▶ WHAT IS REQUIRED
Begin with the line that has "determine all phylogenies". Give it and every line after it again, exactly, through the end of the entries below.

▶ ENTRIES SHOWN

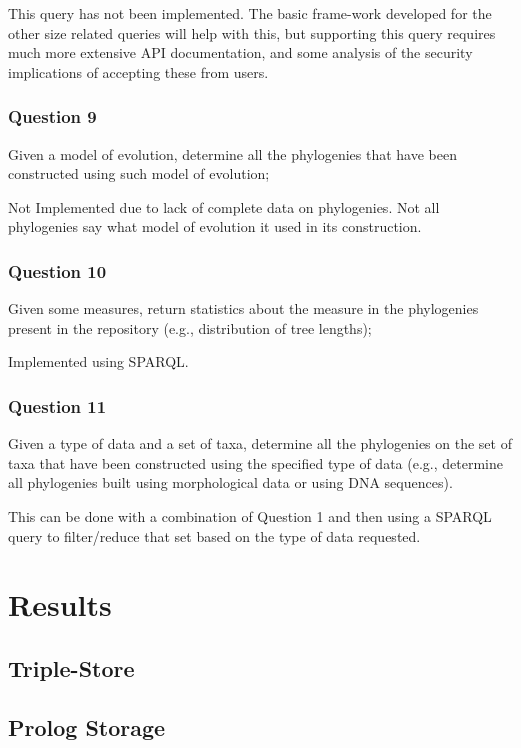 \documentclass[10pt]{article}
\begin{document}
This query has not been implemented. The basic frame-work developed for the other
size related queries will help with this, but supporting this query requires much
more extensive API documentation, and some analysis of the security implications
of accepting these from users.


\subsubsection{Question 9}
Given a model of evolution, determine all the phylogenies that have been
constructed using such model of evolution;


Not Implemented due to lack of complete data on phylogenies.  Not all
phylogenies say what model of evolution it used in its construction.

\subsubsection{Question 10}
Given some measures, return statistics about the measure in the phylogenies
present in the repository (e.g., distribution of tree lengths);


Implemented using SPARQL.

\subsubsection{Question 11}
Given a type of data and a set of taxa, determine all the phylogenies on the
set of taxa that have been constructed using the specified type of data (e.g.,
determine all phylogenies built using morphological data or using DNA
sequences).	


This can be done with a combination of Question 1 and then using a SPARQL query
to filter/reduce that set based on the type of data requested.

\section{Results}

\subsection{Triple-Store}

\subsection{Prolog Storage}
\end{document}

▶ RESPONSE AREA
determine all phylogenies built using morphological data or using DNA
sequences).	


This can be done with a combination of Question 1 and then using a SPARQL query
to filter/reduce that set based on the type of data requested.

\section{Results}

\subsection{Triple-Store}

\subsection{Prolog Storage}
\end{document}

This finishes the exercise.